Пёс выжидающе смотрел на меня, а я не зная, что предпринять, протянул к нему руку. Филя, кося в сторону лошадиным глазом, дал мне лапу, а потом – другую.
Я был сражён наповал. «Ну, вот и познакомились», - пропела тётя Роза и повела меня в свои хоромы.

  Не прошло и получаса, а я уже был умыт, накормлен и устроен в чудесной комнате на втором этаже. Тётя Роза не стала мучить меня долгими расспросами, да это было и ни к чему, они с моей матушкой перезванивались довольно часто. Много лет назад мама, папа и тётя Роза учились вместе в художественном институте и с тех пор сохранили тёплые отношения. Тётя Роза долго работала в одном из московских театров, стала известным театральным художником, а потом, после трагедии, уехала из Москвы в этот дачный посёлок. Что я знал о трагедии тёти Розы? Я был маленьким, когда мы виделись в последний раз. Помнил её весёлой, доброй, очень симпатичной женщиной с горящими глазами и необыкновенно красивыми руками. Потом она пропала из нашей жизни. Я узнал, что муж тёти Розы и сын-школьник погибли, она долго болела, а затем переехала в загородный дом. Прошли годы, я пошёл по стопам родителей, и сейчас, окончив первый курс Суриковского института, был отправлен ими к тёте Розе, на пленэр, как говорила мама. У нас не было дачи, я вырос без бабушек и дедушек, и мамочка с благодарностью ухватилась за Розино приглашение пожить у нее на природе. А мне-то что? Холсты, краски и хорошие книги – вот всё, что мне нужно для счастья, а этого у меня вдоволь. Ладно, завтра увидим что здесь к чему. Я оглядел комнату: просторная, с белыми оштукатуренными стенами, минимум мебели – класс! То, что нужно. Тут я обратил внимание на узкую дверь в левой стене и не удержался от любопытства: за нею оказалась ванная комната с большим окном и всеми прибамбасами, приличествующими элементарному санузлу. Стоит ли говорить, как быстро я отрубился на белых простынях добротной кроватки, едва успев смыть с себя дорожную пыль.

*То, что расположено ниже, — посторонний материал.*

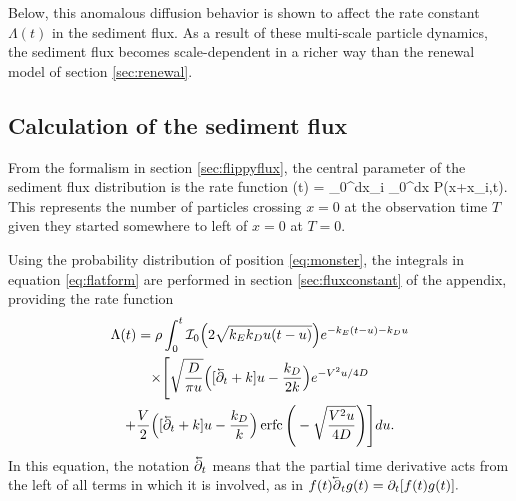 Below, this anomalous diffusion behavior \citep[c.f.][]{Sokolov2012} is shown to affect the rate constant $\Lambda(t)$ in the sediment flux. As a result of these multi-scale particle dynamics, the sediment flux becomes scale-dependent in a richer way than the renewal model of section \ref{sec:renewal}.

\subsection{Calculation of the sediment flux}

From the formalism in section \ref{sec:flippyflux}, the central parameter of the sediment flux distribution is the rate function
\be \Lambda(t) = \rho \int_0^\infty dx_i \int_0^\infty dx P(x+x_i,t). \label{eq:flatform}\ee
This represents the number of particles crossing $x=0$ at the observation time $T$ given they started somewhere to left of $x=0$ at $T=0$.

Using the probability distribution of position \ref{eq:monster}, the integrals in equation \ref{eq:flatform} are performed in section \ref{sec:fluxconstant} of the appendix, providing the rate function
\begin{multline} 
\Lambda(t) = \rho \int_0^t \mathcal{I}_0\Big(2\sqrt{k_Ek_Du(t-u)}\Big)e^{-k_E(t-u)-k_D u} \\
\times \Bigg[\sqrt{\frac{D}{\pi u}}\Big([\cev{\partial_t} + k]u-\frac{k_D}{2 k}\Big)e^{-V^2 u/4D} \\+ \frac{V}{2}\Big([\cev{\partial_t} + k]u -\frac{k_D}{k}\Big) \erfc\Bigg(-\sqrt{\frac{V^2 u}{4D}}\Bigg)\Bigg] du. \label{eq:fluxy}
\end{multline}
In this equation, the notation $\cev{\partial_t}$ means that the partial time derivative acts from the left of all terms in which it is involved, as in $f(t)\cev{\partial}_t g(t) = \partial_t [f(t)g(t)].$

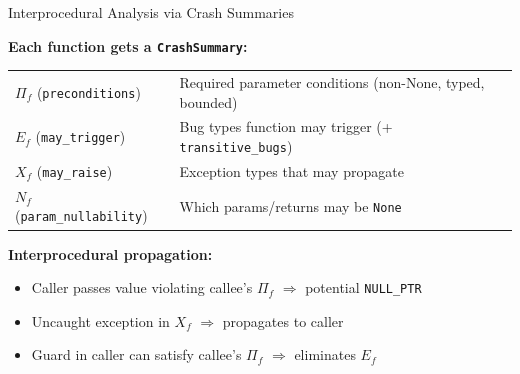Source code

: \documentclass[aspectratio=169]{beamer}
\begin{document}
\begin{frame}{Interprocedural Analysis via Crash Summaries}

\textbf{Each function gets a \texttt{CrashSummary}:}

\begin{tabular}{ll}
  $\Pi_f$ (\texttt{preconditions})  & Required parameter conditions (non-None, typed, bounded) \\
  $E_f$ (\texttt{may\_trigger})     & Bug types function may trigger (+ \texttt{transitive\_bugs}) \\
  $X_f$ (\texttt{may\_raise})       & Exception types that may propagate \\
  $N_f$ (\texttt{param\_nullability}) & Which params/returns may be \texttt{None} \\
\end{tabular}

\vspace{0.5em}
\textbf{Interprocedural propagation:}
\begin{itemize}
  \item Caller passes value violating callee's $\Pi_f$ $\Rightarrow$ potential \texttt{NULL\_PTR}
  \item Uncaught exception in $X_f$ $\Rightarrow$ propagates to caller
  \item Guard in caller can satisfy callee's $\Pi_f$ $\Rightarrow$ eliminates $E_f$
\end{itemize}

\end{frame}
\end{document}
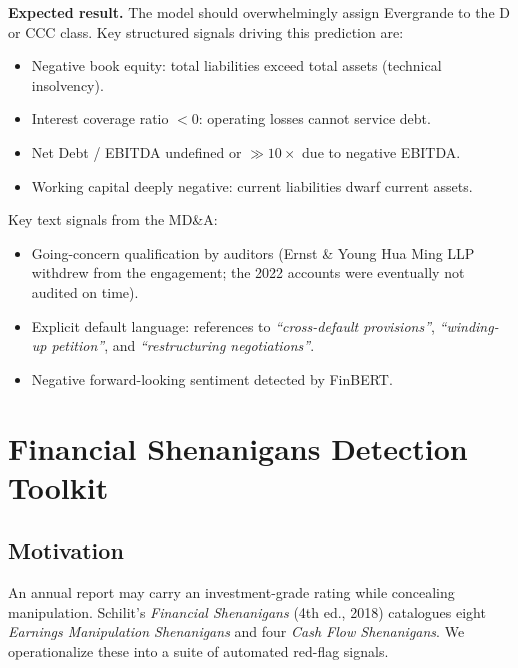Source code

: \documentclass[12pt, a4paper]{article}
\begin{document}
\begin{keyinsight}
\textbf{Expected result.}  The model should overwhelmingly assign Evergrande to the D or CCC class.  Key structured signals driving this prediction are:
\begin{itemize}
  \item Negative book equity: total liabilities exceed total assets (technical insolvency).
  \item Interest coverage ratio $<0$: operating losses cannot service debt.
  \item Net Debt / EBITDA undefined or $\gg 10\times$ due to negative EBITDA.
  \item Working capital deeply negative: current liabilities dwarf current assets.
\end{itemize}

Key text signals from the MD\&A:
\begin{itemize}
  \item Going-concern qualification by auditors (Ernst \& Young Hua Ming LLP withdrew from the engagement; the 2022 accounts were eventually not audited on time).
  \item Explicit default language: references to \emph{``cross-default provisions''}, \emph{``winding-up petition''}, and \emph{``restructuring negotiations''}.
  \item Negative forward-looking sentiment detected by FinBERT.
\end{itemize}
\end{keyinsight}

\newpage

\section{Financial Shenanigans Detection Toolkit}
\label{sec:shenanigans}

\subsection{Motivation}

An annual report may carry an investment-grade rating while concealing manipulation.  Schilit's \textit{Financial Shenanigans} (4th ed., 2018) catalogues eight \emph{Earnings Manipulation Shenanigans} and four \emph{Cash Flow Shenanigans}.  We operationalize these into a suite of automated red-flag signals.
\end{document}

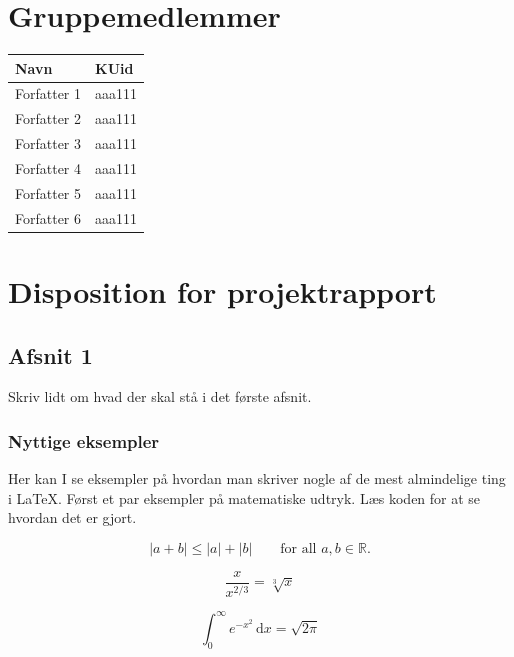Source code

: \documentclass[10pt,reqno, usenames]{article}
\begin{document}
\maketitle

\newpage

\section*{Gruppemedlemmer}
\begin{center}
\begin{tabular}{ p{5cm} |p{1.5cm} }
 \centering Navn &   KUid \\ \hline
 Forfatter 1 & aaa111  \\ \hline 
 Forfatter 2 & aaa111  \\ \hline 
 Forfatter 3 & aaa111  \\ \hline 
 Forfatter 4 & aaa111  \\ \hline 
 Forfatter 5 & aaa111  \\ \hline 
 Forfatter 6 & aaa111  \\ \hline 
\end{tabular}
\end{center}

\newpage

\section{Disposition for projektrapport}
\subsection{Afsnit 1}
Skriv lidt om hvad der skal stå i det første afsnit. 
\subsubsection{Nyttige eksempler}
Her kan I se eksempler på hvordan man skriver nogle af de mest almindelige ting i \LaTeX. Først et par eksempler på matematiske udtryk. Læs koden for at se hvordan det er gjort.

\begin{equation}\label{trekantsulighed}
    |a+b| \leq |a| + |b| \qquad \text{for all } a,b \in \mathbb{R}.
\end{equation}

\begin{equation}
    \frac{x}{x^{2/3}}=\sqrt[3]{x}
\end{equation}

\begin{equation}
    \int_0^\infty e^{-x^2}\, \text{d}x=\sqrt{2\pi}
\end{equation}
\end{document}
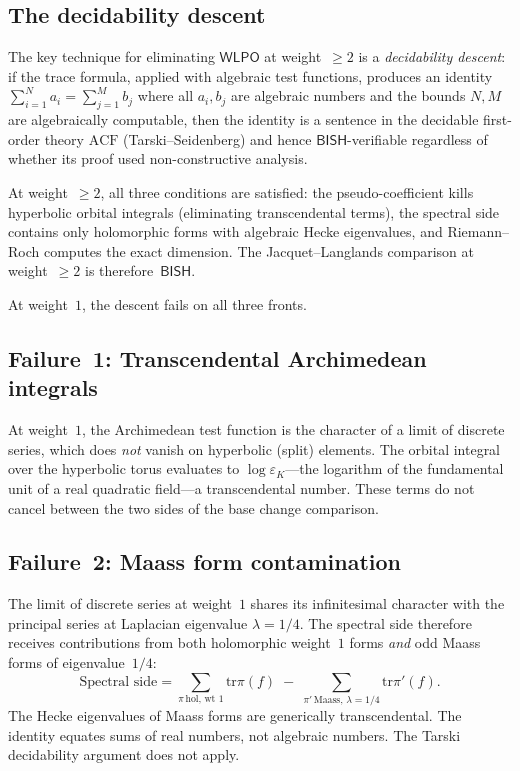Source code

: \documentclass[11pt]{article}
\theoremstyle{plain}
\theoremstyle{definition}
\theoremstyle{remark}
\newcommand{\tr}{\mathrm{tr}}
\newcommand{\BISH}{\mathsf{BISH}}
\newcommand{\WLPO}{\mathsf{WLPO}}
\begin{document}
\subsection{The decidability descent}

The key technique for eliminating $\WLPO$ at weight~$\ge 2$
is a \emph{decidability descent}: if the trace formula, applied
with algebraic test functions, produces an identity
$\sum_{i=1}^N a_i = \sum_{j=1}^M b_j$ where all $a_i, b_j$
are algebraic numbers and the bounds $N, M$ are algebraically
computable, then the identity is a sentence in the decidable
first-order theory $\mathrm{ACF}$ (Tarski--Seidenberg) and
hence $\BISH$-verifiable regardless of whether its proof used
non-constructive analysis.

At weight~$\ge 2$, all three conditions are satisfied: the
pseudo-coefficient kills hyperbolic orbital integrals (eliminating
transcendental terms), the spectral side contains only holomorphic
forms with algebraic Hecke eigenvalues, and Riemann--Roch
computes the exact dimension.  The Jacquet--Langlands comparison
at weight~$\ge 2$ is therefore~$\BISH$.

At weight~$1$, the descent fails on all three fronts.

\subsection{Failure~1: Transcendental Archimedean integrals}

At weight~$1$, the Archimedean test function is the character of
a limit of discrete series, which does \emph{not} vanish on
hyperbolic (split) elements.  The orbital integral over the
hyperbolic torus evaluates to $\log \varepsilon_K$---the logarithm
of the fundamental unit of a real quadratic field---a
transcendental number.  These terms do not cancel between the
two sides of the base change comparison.

\subsection{Failure~2: Maass form contamination}

The limit of discrete series at weight~$1$ shares its
infinitesimal character with the principal series at Laplacian
eigenvalue $\lambda = 1/4$.  The spectral side therefore receives
contributions from both holomorphic weight~$1$ forms \emph{and}
odd Maass forms of eigenvalue~$1/4$:
\[
  \text{Spectral side} = \sum_{\pi \,\text{hol, wt 1}}
  \tr \pi(f) \;-\; \sum_{\pi' \,\text{Maass, }\lambda = 1/4}
  \tr \pi'(f).
\]
The Hecke eigenvalues of Maass forms are generically
transcendental.  The identity equates sums of real numbers,
not algebraic numbers.  The Tarski decidability argument does
not apply.
\end{document}
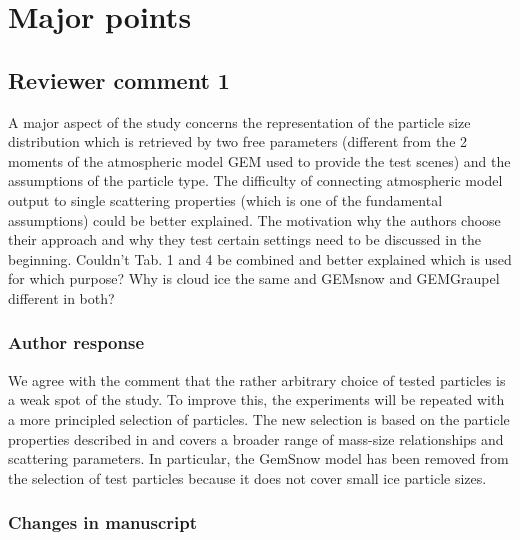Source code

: 
\section{Major points}

\subsection*{Reviewer comment 1}

A major aspect of the study concerns the representation of the particle size
distribution which is retrieved by two free parameters (different from the 2
moments of the atmospheric model GEM used to provide the test scenes) and the
assumptions of the particle type. The difficulty of connecting atmospheric model
output to single scattering properties (which is one of the fundamental
assumptions) could be better explained. The motivation why the authors choose
their approach and why they test certain settings need to be discussed in the
beginning. Couldn’t Tab. 1 and 4 be combined and better explained which is used
for which purpose? Why is cloud ice the same and GEMsnow and GEMGraupel different
in both?

\subsubsection*{Author response}

We agree with the comment that the rather arbitrary choice of tested particles
is a weak spot of the study. To improve this, the experiments will be repeated
with a more principled selection of particles. The new selection is based on the
particle properties described in \citet{ekelund20} and covers a broader range of
mass-size relationships and scattering parameters. In particular, the GemSnow
model has been removed from the selection of test particles because it does not
cover small ice particle sizes.


\subsubsection{Changes in manuscript}


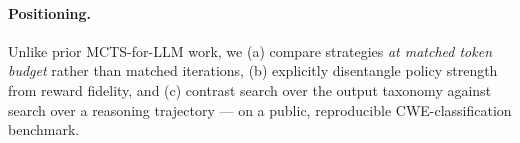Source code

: \paragraph{Positioning.}
Unlike prior MCTS-for-LLM work, we (a) compare strategies \emph{at matched token
budget} rather than matched iterations, (b) explicitly disentangle policy strength
from reward fidelity, and (c) contrast search over the output taxonomy against
search over a reasoning trajectory --- on a public, reproducible CWE-classification
benchmark.
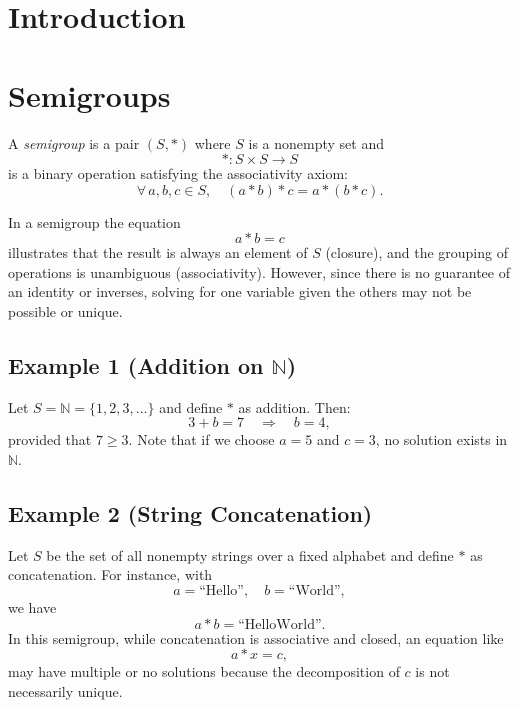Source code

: \documentclass[11pt,openany]{article}
\begin{document}

\newpage

\section{Introduction}


\section{Semigroups}
\begin{definition}[Semigroup]
	A \emph{semigroup} is a pair \((S,\ast)\) where \(S\) is a nonempty set and
	\[
	\ast: S \times S \to S
	\]
	is a binary operation satisfying the associativity axiom:
	\[
	\forall\, a,b,c \in S,\quad (a\ast b)\ast c = a\ast (b\ast c).
	\]
\end{definition}

In a semigroup the equation
\[
a\ast b = c
\]
illustrates that the result is always an element of \(S\) (closure), and the grouping of operations is unambiguous (associativity). However, since there is no guarantee of an identity or inverses, solving for one variable given the others may not be possible or unique.

\subsection*{Example 1 (Addition on \(\mathbb{N}\))} 
Let \(S=\mathbb{N}=\{1,2,3,\dots\}\) and define \(\ast\) as addition. Then:
\[
3+ b = 7 \quad \Longrightarrow \quad b=4,
\]
provided that \(7\ge 3\). Note that if we choose \(a=5\) and \(c=3\), no solution exists in \(\mathbb{N}\).

\subsection*{Example 2 (String Concatenation)}
Let \(S\) be the set of all nonempty strings over a fixed alphabet and define \(\ast\) as concatenation. For instance, with
\[
a = \text{``Hello''}, \quad b = \text{``World''},
\]
we have
\[
a \ast b = \text{``HelloWorld''}.
\]
In this semigroup, while concatenation is associative and closed, an equation like
\[
a \ast x = c,
\]
may have multiple or no solutions because the decomposition of \(c\) is not necessarily unique.
\end{document}
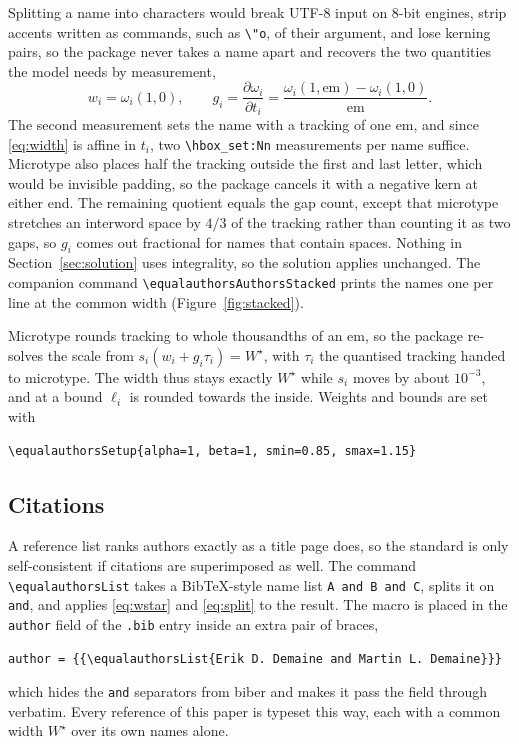\documentclass[10pt,twocolumn]{article}
\newcommand{\tex}{\lstinline[style=latex]}
\newcommand{\code}{\lstinline}
\theoremstyle{plain}
\theoremstyle{definition}
\begin{document}
  Splitting a name into characters would break UTF-8 input on 8-bit engines, strip accents written as commands, such as \tex|\"o|, of their argument, and lose kerning pairs, so the package never takes a name apart and recovers the two quantities the model needs by measurement,
  \begin{equation}
    w_i = \omega_i(1, 0), \qquad g_i = \frac{\partial \omega_i}{\partial t_i} = \frac{\omega_i(1, \mathrm{em}) - \omega_i(1, 0)}{\mathrm{em}} .
    \label{eq:measure}
  \end{equation}
  The second measurement sets the name with a tracking of one em, and since \eqref{eq:width} is affine in $t_i$, two \tex|\hbox_set:Nn| measurements per name suffice.
  Microtype also places half the tracking outside the first and last letter, which would be invisible padding, so the package cancels it with a negative kern at either end.
  The remaining quotient equals the gap count, except that microtype stretches an interword space by $4/3$ of the tracking rather than counting it as two gaps, so $g_i$ comes out fractional for names that contain spaces.
  Nothing in Section~\ref{sec:solution} uses integrality, so the solution applies unchanged.
  The companion command \tex|\equalauthorsAuthorsStacked| prints the names one per line at the common width (Figure~\ref{fig:stacked}).

  Microtype rounds tracking to whole thousandths of an em, so the package re-solves the scale from $s_i (w_i + g_i \tau_i) = W^\star$, with $\tau_i$ the quantised tracking handed to microtype.
  The width thus stays exactly $W^\star$ while $s_i$ moves by about $10^{-3}$, and at a bound $\ell_i$ is rounded towards the inside.
  Weights and bounds are set with
  \begin{lstlisting}[style=latex, gobble=4]
    \equalauthorsSetup{alpha=1, beta=1, smin=0.85, smax=1.15}
  \end{lstlisting}

  \subsection{Citations}
  A reference list ranks authors exactly as a title page does, so the standard is only self-consistent if citations are superimposed as well.
  The command \tex|\equalauthorsList| takes a BibTeX-style name list \code|A and B and C|, splits it on \code|and|, and applies \eqref{eq:wstar} and \eqref{eq:split} to the result.
  The macro is placed in the \code|author| field of the \code|.bib| entry inside an extra pair of braces,
  \begin{lstlisting}[style=latex, gobble=4]
    author = {{\equalauthorsList{Erik D. Demaine and Martin L. Demaine}}}
  \end{lstlisting}
  which hides the \code|and| separators from biber and makes it pass the field through verbatim.
  Every reference of this paper is typeset this way, each with a common width $W^\star$ over its own names alone.
\end{document}
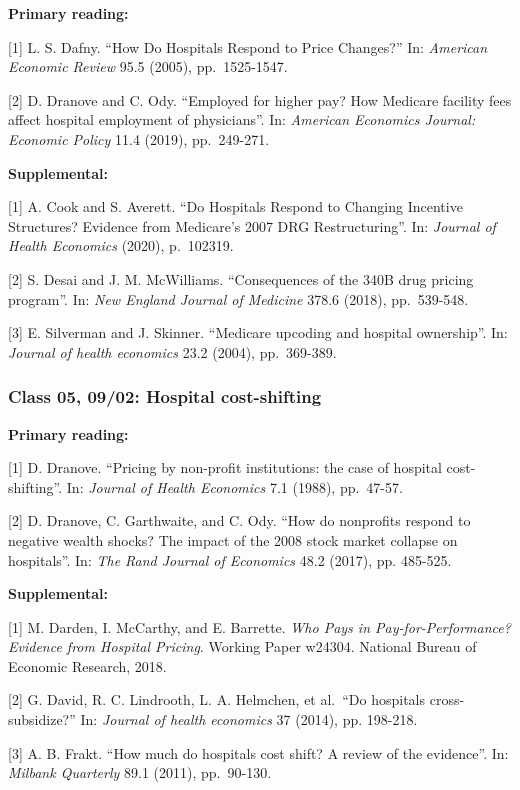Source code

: \documentclass[11pt,]{article}
\begin{document}
\textbf{Primary reading:}

{[}1{]} L. S. Dafny. ``How Do Hospitals Respond to Price Changes?'' In:
\emph{American Economic Review} 95.5 (2005), pp.~1525-1547.

{[}2{]} D. Dranove and C. Ody. ``Employed for higher pay? How Medicare
facility fees affect hospital employment of physicians''. In:
\emph{American Economics Journal: Economic Policy} 11.4 (2019),
pp.~249-271.

\textbf{Supplemental:}

{[}1{]} A. Cook and S. Averett. ``Do Hospitals Respond to Changing
Incentive Structures? Evidence from Medicare's 2007 DRG Restructuring''.
In: \emph{Journal of Health Economics} (2020), p.~102319.

{[}2{]} S. Desai and J. M. McWilliams. ``Consequences of the 340B drug
pricing program''. In: \emph{New England Journal of Medicine} 378.6
(2018), pp.~539-548.

{[}3{]} E. Silverman and J. Skinner. ``Medicare upcoding and hospital
ownership''. In: \emph{Journal of health economics} 23.2 (2004),
pp.~369-389.

\hypertarget{class-05-0902-hospital-cost-shifting}{%
\subsubsection{Class 05, 09/02: Hospital
cost-shifting}\label{class-05-0902-hospital-cost-shifting}}

\textbf{Primary reading:}

{[}1{]} D. Dranove. ``Pricing by non-profit institutions: the case of
hospital cost-shifting''. In: \emph{Journal of Health Economics} 7.1
(1988), pp.~47-57.

{[}2{]} D. Dranove, C. Garthwaite, and C. Ody. ``How do nonprofits
respond to negative wealth shocks? The impact of the 2008 stock market
collapse on hospitals''. In: \emph{The Rand Journal of Economics} 48.2
(2017), pp. 485-525.

\textbf{Supplemental:}

{[}1{]} M. Darden, I. McCarthy, and E. Barrette. \emph{Who Pays in
Pay-for-Performance? Evidence from Hospital Pricing}. Working Paper
w24304. National Bureau of Economic Research, 2018.

{[}2{]} G. David, R. C. Lindrooth, L. A. Helmchen, et al.~``Do hospitals
cross-subsidize?'' In: \emph{Journal of health economics} 37 (2014), pp.
198-218.

{[}3{]} A. B. Frakt. ``How much do hospitals cost shift? A review of the
evidence''. In: \emph{Milbank Quarterly} 89.1 (2011), pp.~90-130.
\end{document}
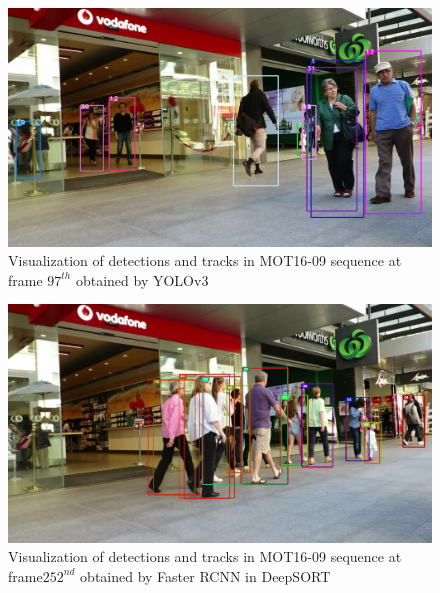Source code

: \begin{figure}[h!]
    \centering
    \includegraphics[width=\textwidth]{Chapters/Fig/mot09_yolo_1.jpg}
    \caption{Visualization of detections and tracks in MOT16-09 sequence at frame $\text{97}^{th}$ obtained by YOLOv3}
    \label{fig:mot09_yolo_1}
\end{figure}
\pagebreak
\begin{figure}[h!]
    \centering
    \includegraphics[width=\textwidth]{Chapters/Fig/mot09_org_2.jpg}
    \caption{Visualization of detections and tracks in MOT16-09 sequence at frame$\text{252}^{nd}$ obtained by Faster \acrshort{RCNN} in DeepSORT\cite{Wojke2017simple}}
    \label{fig:mot09_org_2}
\end{figure}

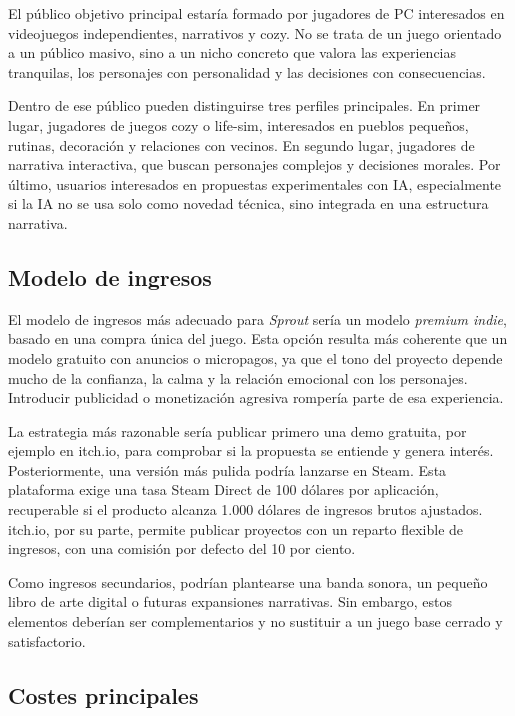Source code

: \documentclass[12pt,twoside,titlepage]{report}
\begin{document}
El público objetivo principal estaría formado por jugadores de PC interesados en videojuegos independientes, narrativos y cozy. No se trata de un juego orientado a un público masivo, sino a un nicho concreto que valora las experiencias tranquilas, los personajes con personalidad y las decisiones con consecuencias.

Dentro de ese público pueden distinguirse tres perfiles principales. En primer lugar, jugadores de juegos cozy o life-sim, interesados en pueblos pequeños, rutinas, decoración y relaciones con vecinos. En segundo lugar, jugadores de narrativa interactiva, que buscan personajes complejos y decisiones morales. Por último, usuarios interesados en propuestas experimentales con IA, especialmente si la IA no se usa solo como novedad técnica, sino integrada en una estructura narrativa.

\subsection{Modelo de ingresos}

El modelo de ingresos más adecuado para \textit{Sprout} sería un modelo \textit{premium indie}, basado en una compra única del juego. Esta opción resulta más coherente que un modelo gratuito con anuncios o micropagos, ya que el tono del proyecto depende mucho de la confianza, la calma y la relación emocional con los personajes. Introducir publicidad o monetización agresiva rompería parte de esa experiencia.

La estrategia más razonable sería publicar primero una demo gratuita, por ejemplo en itch.io, para comprobar si la propuesta se entiende y genera interés. Posteriormente, una versión más pulida podría lanzarse en Steam. Esta plataforma exige una tasa Steam Direct de 100 dólares por aplicación, recuperable si el producto alcanza 1.000 dólares de ingresos brutos ajustados. itch.io, por su parte, permite publicar proyectos con un reparto flexible de ingresos, con una comisión por defecto del 10 por ciento.

Como ingresos secundarios, podrían plantearse una banda sonora, un pequeño libro de arte digital o futuras expansiones narrativas. Sin embargo, estos elementos deberían ser complementarios y no sustituir a un juego base cerrado y satisfactorio.

\subsection{Costes principales}
\end{document}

  Проснулся я с первым лучом солнца. С вечера я не подумал задёрнуть занавески, и ласковое июльское солнышко не преминуло этим воспользоваться. Перевернув подушку прохладной стороной и зажмурив глаза, я попытался предаться воспоминаниям о вчерашнем дне. Но любопытство пересилило мою природную лень, я вскочил с постели и подошёл к окну. Ёлки-палки, ну и пейзаж открылся моему глазу! Участок - нет, сад - показался мне огромным. Это тебе не шесть соток! Уж об этой-то гордости рядового российского обывателя я имел полное представление. Несчётное количество раз мне доводилось бывать на дядюшкиной «фазенде», вид и размеры каковой сравнимы  разве что с лоскутным одеялом. Там было всё: грядки с тем-то и грядки с этим, цветы такие и цветы сякие, узенькие тропиночки, гордо именуемые дорожками, по которым я боялся передвигаться и в самое светлое время дня, рискуя завалиться в заросли какого-нибудь салата или моркови. Особую гордость хозяев вызывал садовый домик – помесь скворечника с почтовым ящиком, в котором каждое лето ютились многочисленные птенцы дядюшкина гнезда.

  Так вот, внизу раскинулся огромный сад в английском стиле. Большие лужайки перемежались группами старых деревьев, кое-где внушительными массами кучерявились разнообразные кустарники, создавая прекрасный фон для цветников. Меня неудержимо потянуло в сад, и я не стал сопротивляться этому желанию. «Штирлица неудержимо рвало на Родину», - почему-то вспомнился бородатый анекдот. Через пару минут я был внизу.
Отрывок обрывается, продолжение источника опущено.